▶ _INFORMATION SHOWN_
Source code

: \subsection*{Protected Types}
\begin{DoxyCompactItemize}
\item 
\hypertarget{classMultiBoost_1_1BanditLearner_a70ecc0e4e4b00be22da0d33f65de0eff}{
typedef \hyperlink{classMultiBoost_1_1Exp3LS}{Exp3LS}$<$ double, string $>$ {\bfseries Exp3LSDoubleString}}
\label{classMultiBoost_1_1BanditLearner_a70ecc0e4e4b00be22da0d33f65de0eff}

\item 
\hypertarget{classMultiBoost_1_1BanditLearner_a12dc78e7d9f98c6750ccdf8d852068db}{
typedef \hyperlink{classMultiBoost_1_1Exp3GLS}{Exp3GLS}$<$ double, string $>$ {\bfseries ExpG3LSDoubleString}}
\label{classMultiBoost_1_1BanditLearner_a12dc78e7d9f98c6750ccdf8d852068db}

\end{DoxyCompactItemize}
==
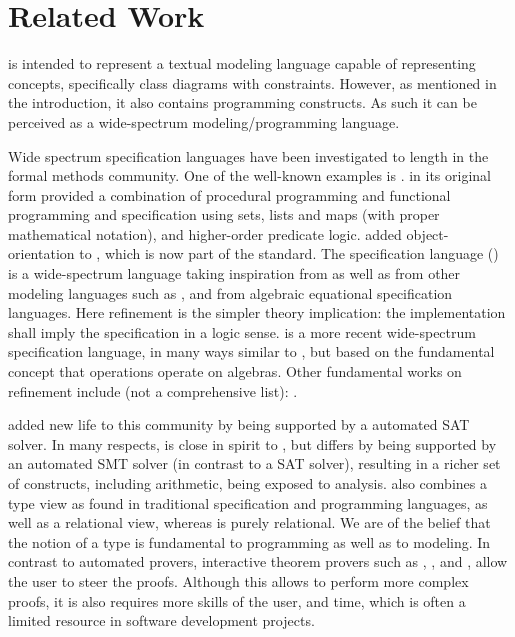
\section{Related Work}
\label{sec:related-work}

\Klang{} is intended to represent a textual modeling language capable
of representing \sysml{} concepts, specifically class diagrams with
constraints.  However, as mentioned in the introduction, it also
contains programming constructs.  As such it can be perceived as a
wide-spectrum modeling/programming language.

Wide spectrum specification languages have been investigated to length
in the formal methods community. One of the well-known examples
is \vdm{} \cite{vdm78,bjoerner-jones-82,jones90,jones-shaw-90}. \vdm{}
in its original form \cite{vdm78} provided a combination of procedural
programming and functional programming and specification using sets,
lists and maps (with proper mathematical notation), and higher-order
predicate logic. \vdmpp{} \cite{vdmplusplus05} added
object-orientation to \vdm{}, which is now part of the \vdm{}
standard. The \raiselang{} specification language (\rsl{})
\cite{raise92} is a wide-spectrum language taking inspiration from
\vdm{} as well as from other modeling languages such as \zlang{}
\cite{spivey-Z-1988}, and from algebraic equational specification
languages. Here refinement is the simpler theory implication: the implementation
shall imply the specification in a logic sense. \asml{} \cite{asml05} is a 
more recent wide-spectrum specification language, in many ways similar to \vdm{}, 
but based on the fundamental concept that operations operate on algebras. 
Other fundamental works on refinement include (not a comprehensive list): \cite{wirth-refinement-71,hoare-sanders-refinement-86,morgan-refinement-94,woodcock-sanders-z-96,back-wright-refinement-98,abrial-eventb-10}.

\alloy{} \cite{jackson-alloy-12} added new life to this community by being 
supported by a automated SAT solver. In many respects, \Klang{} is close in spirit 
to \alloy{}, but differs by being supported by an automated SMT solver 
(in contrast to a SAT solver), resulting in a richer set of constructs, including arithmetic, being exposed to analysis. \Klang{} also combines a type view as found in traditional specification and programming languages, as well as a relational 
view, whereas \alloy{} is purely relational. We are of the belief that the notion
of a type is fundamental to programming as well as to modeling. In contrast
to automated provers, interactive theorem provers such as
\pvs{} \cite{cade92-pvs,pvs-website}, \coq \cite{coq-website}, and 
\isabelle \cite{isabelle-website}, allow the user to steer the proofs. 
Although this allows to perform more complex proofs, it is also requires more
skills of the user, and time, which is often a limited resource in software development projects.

▶ _PROBLEM DETAILS_
Of all the entries above, retype exactly the lines from the line with "which is now" to the line with "more recent wide-spectrum", both included, and no others.

▶ _SOLVED EXERCISE_
object-orientation to \vdm{}, which is now part of the \vdm{}
standard. The \raiselang{} specification language (\rsl{})
\cite{raise92} is a wide-spectrum language taking inspiration from
\vdm{} as well as from other modeling languages such as \zlang{}
\cite{spivey-Z-1988}, and from algebraic equational specification
languages. Here refinement is the simpler theory implication: the implementation
shall imply the specification in a logic sense. \asml{} \cite{asml05} is a 
more recent wide-spectrum specification language, in many ways similar to \vdm{}, 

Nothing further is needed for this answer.